The answer should be an exact repeat of the stretch of material below from the line containing "taking and also" through the line containing "seeded from the".

═══ RECORD EXTRACTS ═══

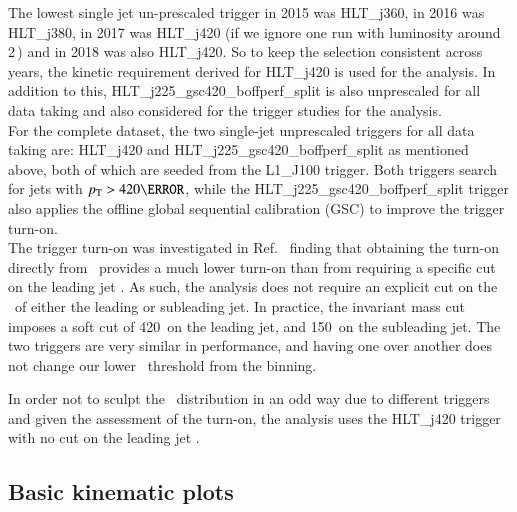 The lowest single jet un-prescaled trigger in 2015 was HLT\_j360, in
2016 was HLT\_j380, in 2017 was HLT\_j420 (if we ignore one run with
luminosity around 2\,\ipb ) and in 2018 was also HLT\_j420. So to keep
the selection consistent across years, the kinetic requirement derived
for HLT\_j420 is used for the analysis. In addition to this,
HLT\_j225\_gsc420\_boffperf\_split is also unprescaled for all data
taking and also considered for the trigger studies for the analysis. \\

For the complete \RunTwo dataset, the two single-jet unprescaled
triggers for all data taking are: HLT\_j420 and
HLT\_j225\_gsc420\_boffperf\_split as mentioned above, both of which are
seeded from the L1\_J100 trigger. Both triggers search for jets with
$\pT > 420 \GeV$, while the HLT\_j225\_gsc420\_boffperf\_split trigger
also applies the offline global sequential calibration (GSC) to improve
the trigger turn-on.\\

The trigger turn-on was investigated in Ref.~\cite{Nishu:2646455}
finding that  obtaining the turn-on directly from \mjj\ provides a much
lower turn-on than from requiring a specific cut on the leading jet \pT.
As such, the analysis does not require an explicit cut on the \pT\ of
either the leading or subleading jet. In practice, the invariant mass
cut imposes a soft cut of 420~\GeV on the leading jet, and 150~\GeV on
the subleading jet. The two triggers are very similar in performance,
and having one over another does not change our lower \mjj\ threshold
from the binning.


In order not to sculpt the \mjj\ distribution in an odd way due to
different triggers and given the assessment of the turn-on, the analysis
uses the HLT\_j420 trigger with no cut on the leading jet \pT.



\subsection{Basic kinematic plots}
\label{sec:kinematic_distributions}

═══

◆ **EXERCISE RESPONSE**
taking and also considered for the trigger studies for the analysis. \\

For the complete \RunTwo dataset, the two single-jet unprescaled
triggers for all data taking are: HLT\_j420 and
HLT\_j225\_gsc420\_boffperf\_split as mentioned above, both of which are
seeded from the L1\_J100 trigger. Both triggers search for jets with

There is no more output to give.